Xiaoxi Meng http://orcid.org/0000-0001-7217-2037
Zhikai Liang http://orcid.org/0000-0002-9963-8631
Yang Zhang http://orcid.org/0000-0003-1712-7211
Rebecca L. Roston http://orcid.org/0000-0002-3063-5002
James C. Schnable http://orcid.org/0000-0001-6739-5527
Date of this Version
PNAS 2021 Vol. 118 No. 10 e2026330118
Although genome-sequence assemblies are available for a growing number of plant species, gene-expression responses to stimuli have been cataloged for only a subset of these species. Many genes show altered transcription patterns in response to abiotic stresses. However, orthologous genes in related species often exhibit different responses to a given stress. Accordingly, data on the regulation of gene expression in one species are not reliable predictors of orthologous gene responses in a related species. Here, we trained a supervised classification model to identify genes that transcriptionally respond to cold stress.

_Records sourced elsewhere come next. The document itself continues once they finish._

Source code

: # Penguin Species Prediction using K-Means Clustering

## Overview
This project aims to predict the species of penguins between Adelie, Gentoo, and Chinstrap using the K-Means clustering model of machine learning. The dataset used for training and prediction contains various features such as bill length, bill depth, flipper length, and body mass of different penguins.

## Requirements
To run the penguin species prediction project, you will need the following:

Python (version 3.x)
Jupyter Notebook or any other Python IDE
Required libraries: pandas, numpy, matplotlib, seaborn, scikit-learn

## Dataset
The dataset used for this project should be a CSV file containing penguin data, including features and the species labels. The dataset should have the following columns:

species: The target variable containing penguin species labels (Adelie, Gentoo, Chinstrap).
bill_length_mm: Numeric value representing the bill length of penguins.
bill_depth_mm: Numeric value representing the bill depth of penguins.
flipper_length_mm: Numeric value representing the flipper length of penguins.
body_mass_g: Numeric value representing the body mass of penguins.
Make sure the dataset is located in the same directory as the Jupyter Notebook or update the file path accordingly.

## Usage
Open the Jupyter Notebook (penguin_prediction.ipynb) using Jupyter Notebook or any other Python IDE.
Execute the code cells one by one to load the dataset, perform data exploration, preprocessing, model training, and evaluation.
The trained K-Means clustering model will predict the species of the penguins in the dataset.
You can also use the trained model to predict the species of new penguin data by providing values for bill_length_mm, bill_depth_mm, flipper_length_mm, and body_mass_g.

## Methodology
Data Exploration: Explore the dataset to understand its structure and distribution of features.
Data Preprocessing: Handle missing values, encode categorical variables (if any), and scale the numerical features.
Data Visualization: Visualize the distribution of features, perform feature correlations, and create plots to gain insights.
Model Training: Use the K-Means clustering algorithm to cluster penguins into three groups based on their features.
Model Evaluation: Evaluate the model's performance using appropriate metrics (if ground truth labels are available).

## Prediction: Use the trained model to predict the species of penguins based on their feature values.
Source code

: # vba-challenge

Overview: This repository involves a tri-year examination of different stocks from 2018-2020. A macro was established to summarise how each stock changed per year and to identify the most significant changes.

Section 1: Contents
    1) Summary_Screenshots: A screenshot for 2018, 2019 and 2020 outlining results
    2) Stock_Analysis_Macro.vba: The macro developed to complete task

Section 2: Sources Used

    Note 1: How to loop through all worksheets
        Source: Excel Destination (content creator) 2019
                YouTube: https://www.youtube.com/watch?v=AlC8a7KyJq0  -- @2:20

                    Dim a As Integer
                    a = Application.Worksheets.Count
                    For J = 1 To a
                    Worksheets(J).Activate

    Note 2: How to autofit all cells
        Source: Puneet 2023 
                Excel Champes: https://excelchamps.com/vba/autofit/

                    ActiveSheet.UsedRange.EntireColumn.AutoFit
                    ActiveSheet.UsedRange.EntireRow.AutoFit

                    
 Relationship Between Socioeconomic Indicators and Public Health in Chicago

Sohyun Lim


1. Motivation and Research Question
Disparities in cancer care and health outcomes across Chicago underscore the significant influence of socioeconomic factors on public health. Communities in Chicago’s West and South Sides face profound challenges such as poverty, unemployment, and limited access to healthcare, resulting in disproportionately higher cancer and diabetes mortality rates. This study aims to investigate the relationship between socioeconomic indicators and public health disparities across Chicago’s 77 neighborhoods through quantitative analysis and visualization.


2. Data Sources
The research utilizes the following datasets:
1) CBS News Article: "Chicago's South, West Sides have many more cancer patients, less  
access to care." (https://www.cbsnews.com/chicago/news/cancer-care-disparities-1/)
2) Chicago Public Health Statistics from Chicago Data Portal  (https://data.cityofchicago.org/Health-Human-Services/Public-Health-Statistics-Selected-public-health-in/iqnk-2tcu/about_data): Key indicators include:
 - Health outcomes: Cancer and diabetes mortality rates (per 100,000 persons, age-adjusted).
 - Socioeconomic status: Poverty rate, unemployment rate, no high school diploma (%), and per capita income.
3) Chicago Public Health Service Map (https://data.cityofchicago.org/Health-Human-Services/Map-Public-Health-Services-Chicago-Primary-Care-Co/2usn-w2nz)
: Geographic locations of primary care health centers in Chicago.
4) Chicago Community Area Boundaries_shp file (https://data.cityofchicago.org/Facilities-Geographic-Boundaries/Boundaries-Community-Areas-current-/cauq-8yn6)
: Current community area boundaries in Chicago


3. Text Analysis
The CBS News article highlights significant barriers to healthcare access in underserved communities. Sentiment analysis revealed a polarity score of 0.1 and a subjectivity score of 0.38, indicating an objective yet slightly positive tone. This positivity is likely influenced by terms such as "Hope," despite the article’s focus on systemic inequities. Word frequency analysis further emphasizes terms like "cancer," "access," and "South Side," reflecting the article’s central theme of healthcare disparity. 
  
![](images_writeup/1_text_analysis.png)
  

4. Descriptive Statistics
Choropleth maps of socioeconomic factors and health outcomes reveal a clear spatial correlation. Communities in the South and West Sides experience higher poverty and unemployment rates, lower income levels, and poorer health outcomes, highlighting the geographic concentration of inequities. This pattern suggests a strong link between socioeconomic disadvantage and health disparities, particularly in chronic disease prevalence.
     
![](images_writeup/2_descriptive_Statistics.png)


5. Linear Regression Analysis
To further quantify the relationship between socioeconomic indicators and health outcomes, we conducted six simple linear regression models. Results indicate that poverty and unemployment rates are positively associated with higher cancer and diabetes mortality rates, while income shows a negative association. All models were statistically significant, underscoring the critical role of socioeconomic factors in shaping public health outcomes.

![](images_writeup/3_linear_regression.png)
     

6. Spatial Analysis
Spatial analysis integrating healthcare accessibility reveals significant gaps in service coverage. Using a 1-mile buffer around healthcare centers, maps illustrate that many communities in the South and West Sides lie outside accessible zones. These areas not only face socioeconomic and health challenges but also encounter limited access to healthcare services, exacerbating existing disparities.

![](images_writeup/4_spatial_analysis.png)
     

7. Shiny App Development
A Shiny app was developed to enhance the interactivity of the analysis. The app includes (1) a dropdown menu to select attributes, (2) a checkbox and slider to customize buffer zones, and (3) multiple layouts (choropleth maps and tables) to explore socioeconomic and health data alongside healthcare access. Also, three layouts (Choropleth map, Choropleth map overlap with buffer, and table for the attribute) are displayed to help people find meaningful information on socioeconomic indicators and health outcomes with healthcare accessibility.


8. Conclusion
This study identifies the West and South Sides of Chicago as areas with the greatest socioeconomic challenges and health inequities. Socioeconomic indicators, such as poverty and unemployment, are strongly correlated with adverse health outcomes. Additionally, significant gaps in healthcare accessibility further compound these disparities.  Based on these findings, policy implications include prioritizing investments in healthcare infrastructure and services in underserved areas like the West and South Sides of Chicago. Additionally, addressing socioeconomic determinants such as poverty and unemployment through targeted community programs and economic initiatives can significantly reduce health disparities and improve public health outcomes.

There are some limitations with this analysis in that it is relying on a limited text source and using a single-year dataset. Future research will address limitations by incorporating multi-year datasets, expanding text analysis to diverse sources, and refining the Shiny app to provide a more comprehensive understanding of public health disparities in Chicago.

A model trained with only features calculated directly from genome assemblies exhibited only modest decreases in performance relative to models trained by using genomic, chromatin, and evolution/ diversity features. Models trained with data from one species successfully predicted which genes would respond to cold stress in other related species. Cross-species predictions remained accurate when training was performed in cold-sensitive species and predictions were performed in cold-tolerant species and vice versa. Models trained with data on gene expression in multiple species provided at least equivalent performance to models trained and tested in a single species and outperformed single-species models in cross-species prediction. These results suggest that classifiers trained on stress data from well-studied species may suffice for predicting gene-expression patterns in related, less-studied species with sequenced genomes.